A importância da literacia familiar em debate no Brasil
Enviada em 06/01/2021
A Constituição Federal de 1988, documento jurídico mais importante do país, prevê por meio do Artigo 6, o direito à educação como inerente a todos os cidadãos brasileiros. Conquanto, tal prerrogativa não tem se desenvolvido com ênfase na prática quando se observa a literacia familiar no Brasil, dificultando deste modo a universalização deste direito social tão importante. Diante dessa perspectiva, faz-se imperiosa a análise dos fatores que favorecem esse quadro.
Em uma primeira análise, deve-se ressaltar a ausência de medidas governamentais para combater a falta de leitura em crianças. Nesse sentido, prejudicando seu desenvolvimento para a convivência em uma sociedade.
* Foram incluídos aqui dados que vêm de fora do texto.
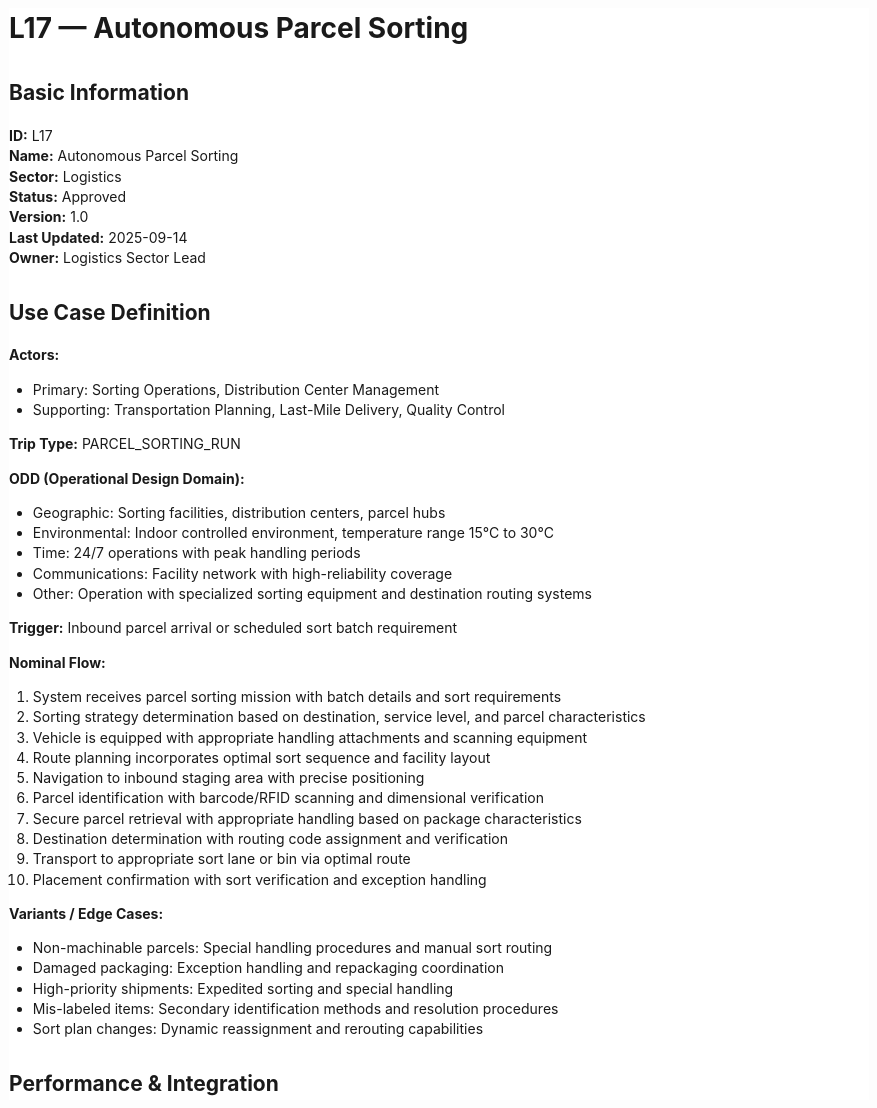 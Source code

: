 # L17 — Autonomous Parcel Sorting

## Basic Information

**ID:** L17  
**Name:** Autonomous Parcel Sorting  
**Sector:** Logistics  
**Status:** Approved  
**Version:** 1.0  
**Last Updated:** 2025-09-14  
**Owner:** Logistics Sector Lead

## Use Case Definition

**Actors:**
- Primary: Sorting Operations, Distribution Center Management
- Supporting: Transportation Planning, Last-Mile Delivery, Quality Control

**Trip Type:** PARCEL_SORTING_RUN

**ODD (Operational Design Domain):**
- Geographic: Sorting facilities, distribution centers, parcel hubs
- Environmental: Indoor controlled environment, temperature range 15°C to 30°C
- Time: 24/7 operations with peak handling periods
- Communications: Facility network with high-reliability coverage
- Other: Operation with specialized sorting equipment and destination routing systems

**Trigger:**
Inbound parcel arrival or scheduled sort batch requirement

**Nominal Flow:**
1. System receives parcel sorting mission with batch details and sort requirements
2. Sorting strategy determination based on destination, service level, and parcel characteristics
3. Vehicle is equipped with appropriate handling attachments and scanning equipment
4. Route planning incorporates optimal sort sequence and facility layout
5. Navigation to inbound staging area with precise positioning
6. Parcel identification with barcode/RFID scanning and dimensional verification
7. Secure parcel retrieval with appropriate handling based on package characteristics
8. Destination determination with routing code assignment and verification
9. Transport to appropriate sort lane or bin via optimal route
10. Placement confirmation with sort verification and exception handling

**Variants / Edge Cases:**
- Non-machinable parcels: Special handling procedures and manual sort routing
- Damaged packaging: Exception handling and repackaging coordination
- High-priority shipments: Expedited sorting and special handling
- Mis-labeled items: Secondary identification methods and resolution procedures
- Sort plan changes: Dynamic reassignment and rerouting capabilities

## Performance & Integration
Essa conjuntura, segundo o filósofo iluminista John Locke, configura-se como uma violação ao “Contrato Social”, já que o Estado não exerce sua função de garantir que os cidadãos desfrutem dos direitos inalienáveis, como a educação, o que infelizmente é evidente no país.
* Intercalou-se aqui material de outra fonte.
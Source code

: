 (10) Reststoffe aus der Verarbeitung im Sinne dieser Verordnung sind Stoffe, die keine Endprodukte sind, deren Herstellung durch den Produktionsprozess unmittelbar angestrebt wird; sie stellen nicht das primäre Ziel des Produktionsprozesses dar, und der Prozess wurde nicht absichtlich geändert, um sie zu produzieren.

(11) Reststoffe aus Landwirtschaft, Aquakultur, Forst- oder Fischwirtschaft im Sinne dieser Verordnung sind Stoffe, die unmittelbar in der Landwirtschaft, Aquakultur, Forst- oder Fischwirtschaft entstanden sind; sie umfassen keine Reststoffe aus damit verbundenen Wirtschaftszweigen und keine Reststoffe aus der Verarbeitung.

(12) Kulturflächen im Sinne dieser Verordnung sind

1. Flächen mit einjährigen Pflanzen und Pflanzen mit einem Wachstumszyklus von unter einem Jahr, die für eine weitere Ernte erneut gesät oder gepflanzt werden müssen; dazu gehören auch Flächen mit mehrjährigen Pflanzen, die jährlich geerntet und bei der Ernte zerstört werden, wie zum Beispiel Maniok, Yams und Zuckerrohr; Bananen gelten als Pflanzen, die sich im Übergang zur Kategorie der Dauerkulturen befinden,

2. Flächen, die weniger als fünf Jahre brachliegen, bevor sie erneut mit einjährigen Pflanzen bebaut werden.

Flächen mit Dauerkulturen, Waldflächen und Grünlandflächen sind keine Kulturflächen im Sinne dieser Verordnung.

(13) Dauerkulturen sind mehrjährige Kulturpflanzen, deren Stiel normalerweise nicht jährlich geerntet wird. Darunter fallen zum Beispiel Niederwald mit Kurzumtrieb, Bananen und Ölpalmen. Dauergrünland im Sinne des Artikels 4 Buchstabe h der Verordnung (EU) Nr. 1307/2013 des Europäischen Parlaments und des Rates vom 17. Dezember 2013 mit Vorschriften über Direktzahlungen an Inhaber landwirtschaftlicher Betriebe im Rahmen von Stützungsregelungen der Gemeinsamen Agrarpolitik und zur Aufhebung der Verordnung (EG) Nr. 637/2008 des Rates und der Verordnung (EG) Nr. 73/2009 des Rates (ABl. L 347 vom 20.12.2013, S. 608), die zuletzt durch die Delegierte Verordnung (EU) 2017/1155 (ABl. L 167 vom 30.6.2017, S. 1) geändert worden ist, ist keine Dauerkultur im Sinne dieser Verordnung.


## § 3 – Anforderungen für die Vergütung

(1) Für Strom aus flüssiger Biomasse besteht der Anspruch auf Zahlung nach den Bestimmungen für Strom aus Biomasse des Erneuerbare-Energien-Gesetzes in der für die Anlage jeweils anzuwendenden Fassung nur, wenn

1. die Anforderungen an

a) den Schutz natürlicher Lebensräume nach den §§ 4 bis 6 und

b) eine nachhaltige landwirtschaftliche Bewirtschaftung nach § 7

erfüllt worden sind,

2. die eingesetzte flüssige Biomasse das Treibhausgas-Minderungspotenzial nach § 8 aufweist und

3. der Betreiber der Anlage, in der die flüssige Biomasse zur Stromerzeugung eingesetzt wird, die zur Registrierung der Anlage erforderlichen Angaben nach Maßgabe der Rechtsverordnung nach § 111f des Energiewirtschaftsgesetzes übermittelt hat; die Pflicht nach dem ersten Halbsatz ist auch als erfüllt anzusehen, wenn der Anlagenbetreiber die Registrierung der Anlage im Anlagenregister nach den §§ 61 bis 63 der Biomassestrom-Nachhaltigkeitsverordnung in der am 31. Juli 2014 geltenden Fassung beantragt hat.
Ademais, é fundamental apontar o descaso de pais e/ou responsáveis pela falta de literacia familiar no Brasil. Segundo o G1, 29% das crianças brasileiras não possuem o hábito de leitura. Diante desse exposto, é possível associar-se a desigualdade social, em que faltam-se recursos para as famílias impulsionarem à leitura. Logo, é inadimissível que esse cenário continue a perdurar.
Depreende-se, portanto, da necessidade de se combater esses obstáculos. Para isso, é fundamental que o Ministério da Educação, por intermédio de projetos e palestras, faça a democratização à leitura, mostrando aos pais os benefícios que o livro trará para as crianças e suas respectivas famílias, a fim de que a maioria infantil adquira o hábito de leitura. Assim, se consolidará uma sociedade mais igual, em que o Estado desempenhará corretamente seu “Contrato Social” tal como afirma John Locke.